■ **PROBLEM DETAILS**:
Transcribe all of the listing below in full.
+ + + + + + +
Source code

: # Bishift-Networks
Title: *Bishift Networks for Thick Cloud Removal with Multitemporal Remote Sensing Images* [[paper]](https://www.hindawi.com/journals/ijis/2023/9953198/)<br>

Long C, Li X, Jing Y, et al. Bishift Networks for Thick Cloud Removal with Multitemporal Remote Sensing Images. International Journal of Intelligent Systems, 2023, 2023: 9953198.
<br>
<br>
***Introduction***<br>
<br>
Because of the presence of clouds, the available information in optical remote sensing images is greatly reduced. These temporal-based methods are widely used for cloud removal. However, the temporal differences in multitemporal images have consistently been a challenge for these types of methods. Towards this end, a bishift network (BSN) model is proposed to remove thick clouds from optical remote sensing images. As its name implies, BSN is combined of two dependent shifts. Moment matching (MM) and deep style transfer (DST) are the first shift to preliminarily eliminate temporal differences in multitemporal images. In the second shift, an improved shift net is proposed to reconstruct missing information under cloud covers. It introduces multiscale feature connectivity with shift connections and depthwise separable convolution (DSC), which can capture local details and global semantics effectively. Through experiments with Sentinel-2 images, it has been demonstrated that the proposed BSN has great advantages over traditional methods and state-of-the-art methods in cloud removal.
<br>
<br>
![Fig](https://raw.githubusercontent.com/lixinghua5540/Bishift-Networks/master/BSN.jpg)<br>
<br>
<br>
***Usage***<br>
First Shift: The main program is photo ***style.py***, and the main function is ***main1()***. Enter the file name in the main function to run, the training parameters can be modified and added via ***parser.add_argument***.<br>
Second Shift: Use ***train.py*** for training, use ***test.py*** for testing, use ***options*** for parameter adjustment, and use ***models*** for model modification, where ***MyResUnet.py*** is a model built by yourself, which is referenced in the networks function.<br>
+ + + + + + +
■ **OUTPUT OF THE TASK**:
Source code

: # Bishift-Networks
Title: *Bishift Networks for Thick Cloud Removal with Multitemporal Remote Sensing Images* [[paper]](https://www.hindawi.com/journals/ijis/2023/9953198/)<br>

Long C, Li X, Jing Y, et al. Bishift Networks for Thick Cloud Removal with Multitemporal Remote Sensing Images. International Journal of Intelligent Systems, 2023, 2023: 9953198.
<br>
<br>
***Introduction***<br>
<br>
Because of the presence of clouds, the available information in optical remote sensing images is greatly reduced. These temporal-based methods are widely used for cloud removal. However, the temporal differences in multitemporal images have consistently been a challenge for these types of methods. Towards this end, a bishift network (BSN) model is proposed to remove thick clouds from optical remote sensing images. As its name implies, BSN is combined of two dependent shifts. Moment matching (MM) and deep style transfer (DST) are the first shift to preliminarily eliminate temporal differences in multitemporal images. In the second shift, an improved shift net is proposed to reconstruct missing information under cloud covers. It introduces multiscale feature connectivity with shift connections and depthwise separable convolution (DSC), which can capture local details and global semantics effectively. Through experiments with Sentinel-2 images, it has been demonstrated that the proposed BSN has great advantages over traditional methods and state-of-the-art methods in cloud removal.
<br>
<br>
![Fig](https://raw.githubusercontent.com/lixinghua5540/Bishift-Networks/master/BSN.jpg)<br>
<br>
<br>
***Usage***<br>
First Shift: The main program is photo ***style.py***, and the main function is ***main1()***. Enter the file name in the main function to run, the training parameters can be modified and added via ***parser.add_argument***.<br>
Second Shift: Use ***train.py*** for training, use ***test.py*** for testing, use ***options*** for parameter adjustment, and use ***models*** for model modification, where ***MyResUnet.py*** is a model built by yourself, which is referenced in the networks function.<br>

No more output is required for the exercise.